**Task goal:** The entries follow. Copy every line in which "Voyages" appears.

(Dataset entries)
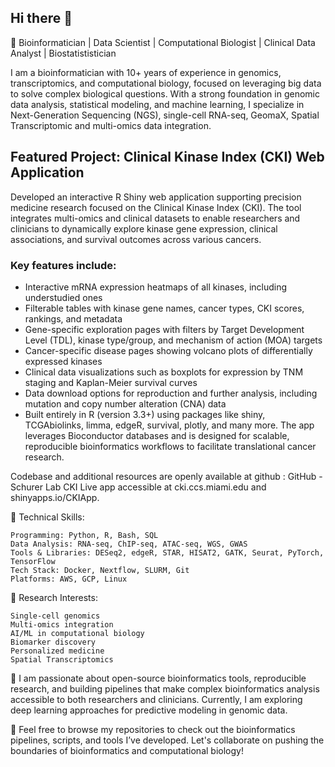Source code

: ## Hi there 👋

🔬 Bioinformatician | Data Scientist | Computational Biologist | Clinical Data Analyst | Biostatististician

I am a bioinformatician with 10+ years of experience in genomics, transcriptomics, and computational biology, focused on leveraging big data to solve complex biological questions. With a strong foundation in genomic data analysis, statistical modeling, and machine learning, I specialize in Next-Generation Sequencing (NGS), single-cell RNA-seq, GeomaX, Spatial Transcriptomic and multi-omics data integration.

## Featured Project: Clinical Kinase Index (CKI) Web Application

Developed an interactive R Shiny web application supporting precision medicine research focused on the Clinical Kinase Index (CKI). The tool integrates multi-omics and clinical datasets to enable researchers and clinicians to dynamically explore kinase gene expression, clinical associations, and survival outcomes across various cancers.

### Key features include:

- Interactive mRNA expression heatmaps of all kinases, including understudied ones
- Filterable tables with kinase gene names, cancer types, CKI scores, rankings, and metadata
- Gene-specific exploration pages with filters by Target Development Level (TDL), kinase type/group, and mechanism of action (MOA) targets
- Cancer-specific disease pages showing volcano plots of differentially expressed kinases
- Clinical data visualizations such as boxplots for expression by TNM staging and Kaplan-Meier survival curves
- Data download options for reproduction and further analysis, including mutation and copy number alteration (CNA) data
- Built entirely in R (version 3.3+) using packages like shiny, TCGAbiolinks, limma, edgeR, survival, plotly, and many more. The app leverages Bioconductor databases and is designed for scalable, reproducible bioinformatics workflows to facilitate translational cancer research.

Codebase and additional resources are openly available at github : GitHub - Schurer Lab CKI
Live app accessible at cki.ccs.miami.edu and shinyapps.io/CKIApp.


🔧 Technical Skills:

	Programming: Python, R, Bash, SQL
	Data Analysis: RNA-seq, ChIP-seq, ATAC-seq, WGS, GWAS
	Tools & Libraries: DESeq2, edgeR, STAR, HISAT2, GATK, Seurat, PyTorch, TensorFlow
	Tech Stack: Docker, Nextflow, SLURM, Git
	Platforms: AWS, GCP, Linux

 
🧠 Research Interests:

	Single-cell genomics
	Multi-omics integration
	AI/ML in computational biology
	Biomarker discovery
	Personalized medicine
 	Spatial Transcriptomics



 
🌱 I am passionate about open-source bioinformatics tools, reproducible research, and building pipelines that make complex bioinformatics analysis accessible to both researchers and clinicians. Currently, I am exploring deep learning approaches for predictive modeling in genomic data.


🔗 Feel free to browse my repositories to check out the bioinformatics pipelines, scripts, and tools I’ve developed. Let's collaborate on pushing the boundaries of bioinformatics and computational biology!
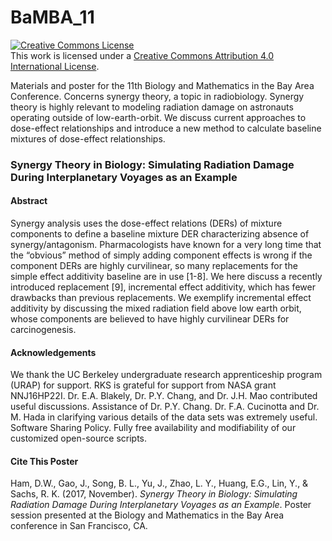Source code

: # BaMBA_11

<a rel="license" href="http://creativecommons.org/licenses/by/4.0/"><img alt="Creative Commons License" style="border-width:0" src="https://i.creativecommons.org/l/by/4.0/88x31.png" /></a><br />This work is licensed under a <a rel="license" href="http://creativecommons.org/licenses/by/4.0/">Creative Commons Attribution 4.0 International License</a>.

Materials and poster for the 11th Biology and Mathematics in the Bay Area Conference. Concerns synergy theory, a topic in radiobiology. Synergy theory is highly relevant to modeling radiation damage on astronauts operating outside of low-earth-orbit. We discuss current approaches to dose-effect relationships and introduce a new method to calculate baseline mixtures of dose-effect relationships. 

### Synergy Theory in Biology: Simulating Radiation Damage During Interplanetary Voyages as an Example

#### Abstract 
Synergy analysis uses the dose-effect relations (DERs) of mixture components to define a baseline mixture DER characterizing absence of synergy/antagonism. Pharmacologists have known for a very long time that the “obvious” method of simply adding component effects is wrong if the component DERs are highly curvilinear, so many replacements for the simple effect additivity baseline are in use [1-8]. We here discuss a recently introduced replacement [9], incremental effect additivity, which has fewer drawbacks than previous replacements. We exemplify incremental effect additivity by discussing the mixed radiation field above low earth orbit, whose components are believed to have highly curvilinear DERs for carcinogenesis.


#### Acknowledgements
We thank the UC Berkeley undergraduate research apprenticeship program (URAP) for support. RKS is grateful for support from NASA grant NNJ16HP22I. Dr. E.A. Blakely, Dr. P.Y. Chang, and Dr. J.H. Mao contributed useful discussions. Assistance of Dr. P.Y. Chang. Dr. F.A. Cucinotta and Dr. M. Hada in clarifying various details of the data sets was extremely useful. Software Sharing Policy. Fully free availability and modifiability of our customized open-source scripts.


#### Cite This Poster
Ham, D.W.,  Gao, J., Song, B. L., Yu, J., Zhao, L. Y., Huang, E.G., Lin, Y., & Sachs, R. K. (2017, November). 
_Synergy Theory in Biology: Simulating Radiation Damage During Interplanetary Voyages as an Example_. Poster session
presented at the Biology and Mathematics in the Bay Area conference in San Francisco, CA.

**Written answer:**
### Synergy Theory in Biology: Simulating Radiation Damage During Interplanetary Voyages as an Example
_Synergy Theory in Biology: Simulating Radiation Damage During Interplanetary Voyages as an Example_. Poster session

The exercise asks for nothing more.